Kinodynamic-RRT* provides a sampling based asymptotically-optimal solution for motion planning of kinematically- and dynamically-constrained robots. For nonlinear systems, normally, the time- and energy-clamped steering function solutions needed within the RRT* use numerical iterative schemes such as shooting methods, which are computationally cumbersome. The number of calls to these solvers increases with the size of the tree. Hence, the time complexity of finding feasible steering functions prevents kinodynamic-RRT* for non-linear systems from being utilized in realtime or in situations where fast planning and re-planning are needed.
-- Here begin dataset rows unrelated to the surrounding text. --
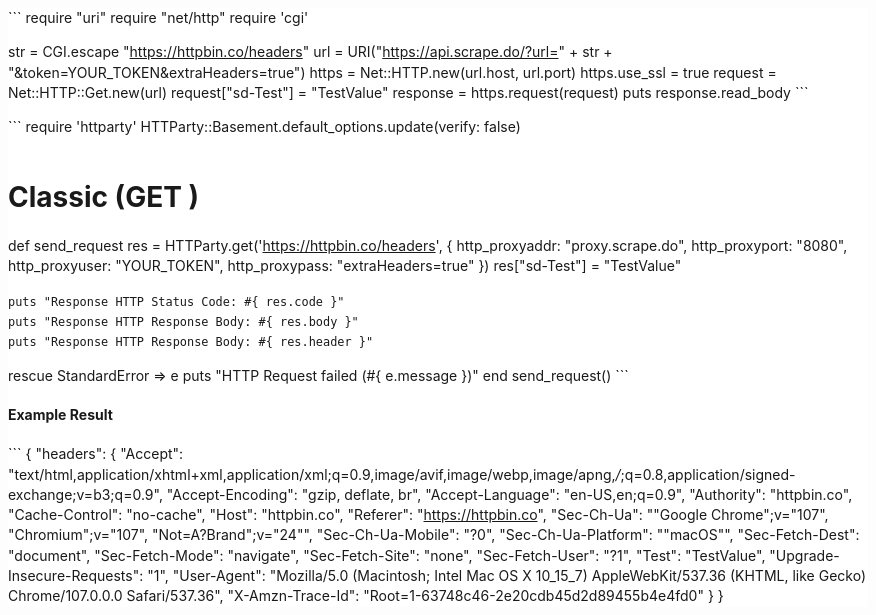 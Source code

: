 \`\`\`
require "uri"
require "net/http"
require 'cgi'

str =  CGI.escape "https://httpbin.co/headers"
url = URI("https://api.scrape.do/?url=" + str + "&token=YOUR_TOKEN&extraHeaders=true")
https = Net::HTTP.new(url.host, url.port)
https.use_ssl = true
request = Net::HTTP::Get.new(url)
request["sd-Test"] = "TestValue"
response = https.request(request)
puts response.read_body
\`\`\`

\`\`\`
require 'httparty'
HTTParty::Basement.default_options.update(verify: false)
# Classic (GET )
def send_request
    res = HTTParty.get('https://httpbin.co/headers', {
      http_proxyaddr: "proxy.scrape.do",
      http_proxyport: "8080",
      http_proxyuser: "YOUR_TOKEN",
      http_proxypass: "extraHeaders=true"
    })
    res["sd-Test"] = "TestValue"

    puts "Response HTTP Status Code: #{ res.code }"
    puts "Response HTTP Response Body: #{ res.body }"
    puts "Response HTTP Response Body: #{ res.header }"
rescue StandardError => e
    puts "HTTP Request failed (#{ e.message })"
end
send_request()
\`\`\`

#### Example Result

\`\`\`
{
    "headers": {
        "Accept": "text/html,application/xhtml+xml,application/xml;q=0.9,image/avif,image/webp,image/apng,*/*;q=0.8,application/signed-exchange;v=b3;q=0.9",
        "Accept-Encoding": "gzip, deflate, br",
        "Accept-Language": "en-US,en;q=0.9",
        "Authority": "httpbin.co",
        "Cache-Control": "no-cache",
        "Host": "httpbin.co",
        "Referer": "https://httpbin.co",
        "Sec-Ch-Ua": "\"Google Chrome\";v=\"107\", \"Chromium\";v=\"107\", \"Not=A?Brand\";v=\"24\"",
        "Sec-Ch-Ua-Mobile": "?0",
        "Sec-Ch-Ua-Platform": "\"macOS\"",
        "Sec-Fetch-Dest": "document",
        "Sec-Fetch-Mode": "navigate",
        "Sec-Fetch-Site": "none",
        "Sec-Fetch-User": "?1",
        "Test": "TestValue",
        "Upgrade-Insecure-Requests": "1",
        "User-Agent": "Mozilla/5.0 (Macintosh; Intel Mac OS X 10_15_7) AppleWebKit/537.36 (KHTML, like Gecko) Chrome/107.0.0.0 Safari/537.36",
        "X-Amzn-Trace-Id": "Root=1-63748c46-2e20cdb45d2d89455b4e4fd0"
    }
}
Kinematic/dynamic constraints reduction to make the steering functions solvable in real time has been proposed in literature, however, these methods would affect the optimality of the solution. In this paper, we propose a lazy-steering kinodynmaic RRT* in which, machine learning techniques are used to (1) predict if a randomly-selected node is steerable to, and (2) if the steering is deemed feasible, what would be the estimated energy cost associated, when executing it. This provides a promising framework for implementing Kinodynamic-RRT* in which the use of numerical methods is delayed (hence the name lazy steering) until a potential collision free path has been found, and only then the numerical techniques are invoked. This results in a huge improvement in the run time with little trade off on optimality. Our proposed method was tested via simulation for motion planning of an under-actuated, non-holonomic, quadcopter with nonlinear dynamics in an environment cluttered with obstacles. The lazy-steering RRT* was faster than its counterpart (which was based on some recent works) by two orders of magnitude.